General information on 3D data¶

While on stereo pipelines, such as rc_visard and stereo_ace, disparity images are computed by matching the left and right camera images, on blaze pipelines the 3D data is internally converted into a disparity image that can be used to compute depth information using a provided virtual baseline.

The following sections describe how disparity images are computed from stereo image pairs and how disparity, error and confidence images can be used to compute depth data and depth errors.

Computing disparity images¶

After rectification, an object point is guaranteed to be projected onto the same pixel row in both left and right image. That point’s pixel column in the right image is always lower than or equal to the same point’s pixel column in the left image. The term disparity signifies the difference between the pixel columns in the right and left images and expresses the depth or distance of the object point from the camera. The disparity image stores the disparity values of all pixels in the left camera image.

The larger the disparity, the closer the object point. A disparity of 0 means that the projections of the object point are in the same image column and the object point is at infinite distance. Often, there are pixels for which disparity cannot be determined. This is the case for occlusions that appear on the left sides of objects, because these areas are not seen from the right camera. Furthermore, disparity cannot be determined for textureless areas. Pixels for which the disparity cannot be determined are marked as invalid with the special disparity value of 0. To distinguish between invalid disparity measurements and disparity measurements of 0 for objects that are infinitely far away, the disparity value for the latter is set to the smallest possible disparity value above 0.

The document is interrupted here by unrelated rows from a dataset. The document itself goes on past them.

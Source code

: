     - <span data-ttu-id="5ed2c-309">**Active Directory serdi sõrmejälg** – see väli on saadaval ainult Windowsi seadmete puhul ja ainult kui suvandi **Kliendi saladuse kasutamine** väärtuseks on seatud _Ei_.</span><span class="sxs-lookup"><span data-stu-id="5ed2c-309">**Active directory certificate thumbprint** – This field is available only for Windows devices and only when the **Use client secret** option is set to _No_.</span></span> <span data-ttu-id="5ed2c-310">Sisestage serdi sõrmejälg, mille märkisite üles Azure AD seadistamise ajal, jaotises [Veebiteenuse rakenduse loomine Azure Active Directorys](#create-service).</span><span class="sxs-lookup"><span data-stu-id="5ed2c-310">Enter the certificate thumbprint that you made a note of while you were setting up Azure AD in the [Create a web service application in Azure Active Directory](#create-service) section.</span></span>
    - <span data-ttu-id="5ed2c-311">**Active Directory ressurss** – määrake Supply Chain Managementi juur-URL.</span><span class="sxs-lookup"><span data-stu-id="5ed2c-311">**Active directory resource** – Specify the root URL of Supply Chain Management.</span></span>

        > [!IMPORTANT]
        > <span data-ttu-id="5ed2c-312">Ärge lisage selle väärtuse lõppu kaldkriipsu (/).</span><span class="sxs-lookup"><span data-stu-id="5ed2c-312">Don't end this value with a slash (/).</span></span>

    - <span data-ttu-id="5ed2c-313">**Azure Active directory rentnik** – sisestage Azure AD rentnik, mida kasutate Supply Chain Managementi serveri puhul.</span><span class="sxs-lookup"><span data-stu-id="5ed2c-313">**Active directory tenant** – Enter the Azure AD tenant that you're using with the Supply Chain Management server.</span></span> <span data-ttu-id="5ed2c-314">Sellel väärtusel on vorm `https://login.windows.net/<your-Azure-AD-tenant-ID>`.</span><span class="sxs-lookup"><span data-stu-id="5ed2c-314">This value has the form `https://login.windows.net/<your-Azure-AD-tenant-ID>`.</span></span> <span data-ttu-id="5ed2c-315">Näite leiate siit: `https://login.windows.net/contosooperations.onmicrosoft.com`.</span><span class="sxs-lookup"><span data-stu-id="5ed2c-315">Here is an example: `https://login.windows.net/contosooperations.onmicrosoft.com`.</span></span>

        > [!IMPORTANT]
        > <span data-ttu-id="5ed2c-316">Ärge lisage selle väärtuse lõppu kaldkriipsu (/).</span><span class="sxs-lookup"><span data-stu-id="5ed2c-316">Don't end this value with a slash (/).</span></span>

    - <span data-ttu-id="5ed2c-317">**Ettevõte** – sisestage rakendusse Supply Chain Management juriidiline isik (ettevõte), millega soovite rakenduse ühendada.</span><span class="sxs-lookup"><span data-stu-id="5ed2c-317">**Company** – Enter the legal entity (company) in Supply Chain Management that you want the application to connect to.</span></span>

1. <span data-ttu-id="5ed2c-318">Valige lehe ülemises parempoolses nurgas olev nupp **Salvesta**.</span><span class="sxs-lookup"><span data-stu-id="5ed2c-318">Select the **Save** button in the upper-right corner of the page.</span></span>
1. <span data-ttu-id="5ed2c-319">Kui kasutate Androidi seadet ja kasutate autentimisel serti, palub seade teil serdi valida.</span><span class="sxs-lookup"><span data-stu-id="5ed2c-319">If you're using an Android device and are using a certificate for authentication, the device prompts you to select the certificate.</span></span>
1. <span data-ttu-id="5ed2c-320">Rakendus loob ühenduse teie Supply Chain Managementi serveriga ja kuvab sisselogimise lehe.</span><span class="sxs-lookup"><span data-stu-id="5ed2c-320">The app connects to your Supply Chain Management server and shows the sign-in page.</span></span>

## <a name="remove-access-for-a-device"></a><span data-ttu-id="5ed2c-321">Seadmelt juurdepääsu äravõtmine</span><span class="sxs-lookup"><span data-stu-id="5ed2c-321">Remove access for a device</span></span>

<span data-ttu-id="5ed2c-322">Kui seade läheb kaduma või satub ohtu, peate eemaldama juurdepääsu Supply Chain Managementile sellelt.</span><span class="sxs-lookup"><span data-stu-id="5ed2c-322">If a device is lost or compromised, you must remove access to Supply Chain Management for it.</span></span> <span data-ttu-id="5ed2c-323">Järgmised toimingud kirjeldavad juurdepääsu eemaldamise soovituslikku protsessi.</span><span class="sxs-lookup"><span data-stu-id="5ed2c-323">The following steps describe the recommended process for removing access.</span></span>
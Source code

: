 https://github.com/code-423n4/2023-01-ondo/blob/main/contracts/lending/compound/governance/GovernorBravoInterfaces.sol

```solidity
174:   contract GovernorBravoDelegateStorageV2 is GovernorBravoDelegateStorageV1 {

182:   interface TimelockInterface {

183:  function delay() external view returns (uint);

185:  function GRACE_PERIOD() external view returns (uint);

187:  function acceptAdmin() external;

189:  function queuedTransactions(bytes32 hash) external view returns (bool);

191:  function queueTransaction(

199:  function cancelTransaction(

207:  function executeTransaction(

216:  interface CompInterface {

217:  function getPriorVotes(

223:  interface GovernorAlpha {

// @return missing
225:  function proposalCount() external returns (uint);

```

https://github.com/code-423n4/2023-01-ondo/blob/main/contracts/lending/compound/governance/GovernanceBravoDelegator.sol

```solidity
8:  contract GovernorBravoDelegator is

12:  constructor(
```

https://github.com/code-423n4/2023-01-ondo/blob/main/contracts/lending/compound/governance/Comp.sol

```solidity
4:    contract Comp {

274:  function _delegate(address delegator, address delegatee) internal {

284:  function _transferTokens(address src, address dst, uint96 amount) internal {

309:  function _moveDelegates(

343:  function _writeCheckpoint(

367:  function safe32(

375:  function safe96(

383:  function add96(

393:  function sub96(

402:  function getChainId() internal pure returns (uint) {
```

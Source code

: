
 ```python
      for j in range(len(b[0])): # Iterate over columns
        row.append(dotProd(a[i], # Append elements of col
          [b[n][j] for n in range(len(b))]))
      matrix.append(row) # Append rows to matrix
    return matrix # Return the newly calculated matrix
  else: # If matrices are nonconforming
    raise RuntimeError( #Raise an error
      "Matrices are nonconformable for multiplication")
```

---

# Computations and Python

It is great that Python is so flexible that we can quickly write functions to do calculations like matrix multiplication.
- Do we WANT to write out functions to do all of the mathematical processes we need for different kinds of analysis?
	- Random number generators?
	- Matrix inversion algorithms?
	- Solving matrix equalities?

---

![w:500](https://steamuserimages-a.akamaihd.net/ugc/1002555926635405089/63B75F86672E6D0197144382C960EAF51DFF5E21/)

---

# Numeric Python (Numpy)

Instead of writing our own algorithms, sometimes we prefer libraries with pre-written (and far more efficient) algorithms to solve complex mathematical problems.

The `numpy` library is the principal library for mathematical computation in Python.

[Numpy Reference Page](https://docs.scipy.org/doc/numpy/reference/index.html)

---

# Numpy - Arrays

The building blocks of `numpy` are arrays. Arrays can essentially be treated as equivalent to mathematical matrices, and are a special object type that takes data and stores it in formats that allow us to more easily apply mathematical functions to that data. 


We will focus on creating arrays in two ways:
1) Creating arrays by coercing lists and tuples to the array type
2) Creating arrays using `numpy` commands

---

To compute disparity values, the stereo matching algorithm has to find corresponding object points in the left and right camera images. These are points that represent the same object point in the scene. For stereo matching, the rc_cube uses SGM (Semi-Global Matching), which offers quick run times and great accuracy, especially at object borders, fine structures, and in weakly textured areas.

A key requirement for any stereo matching method is the presence of texture in the image, i.e., image-intensity changes due to patterns or surface structure within the scene. In completely untextured regions such as a flat white wall without any structure, disparity values can either not be computed or the results are erroneous or have low confidence (see Confidence and error images). The texture in the scene should not be an artificial, repetitive pattern, since those structures may lead to ambiguities and hence to wrong disparity measurements.

When working with poorly textured objects or in untextured environments, a static artificial texture can be projected onto the scene using an external pattern projector. This pattern should be random-like and not contain repetitive structures. The rc_cube provides the IOControl module (see IO and Projector Control) as optional software module which can control a pattern projector connected to the sensor.

Computing depth images and point clouds¶

The following equations show how to compute an object point’s actual 3D coordinates $P_x, P_y, P_z$ in the camera coordinate frame from the disparity image’s pixel coordinates $p_{x}, p_{y}$ and the disparity value $d$ in pixels:

(1)¶ $P_x&=\frac{p_x \cdot t}{d}\\ P_y&=\frac{p_y \cdot t}{d}\\ P_z&=\frac{f \cdot t}{d},$

where $f$ is the focal length after rectification in pixels and $t$ is the stereo baseline in meters, which was determined during calibration. These values are also transferred over the GenICam interface (see Custom GenICam features of the rc_cube).

Note

The rc_cube reports a focal length factor via its various interfaces. It relates to the image width for supporting different image resolutions. The focal length $f$ in pixels can be easily obtained by multiplying the focal length factor by the image width in pixels.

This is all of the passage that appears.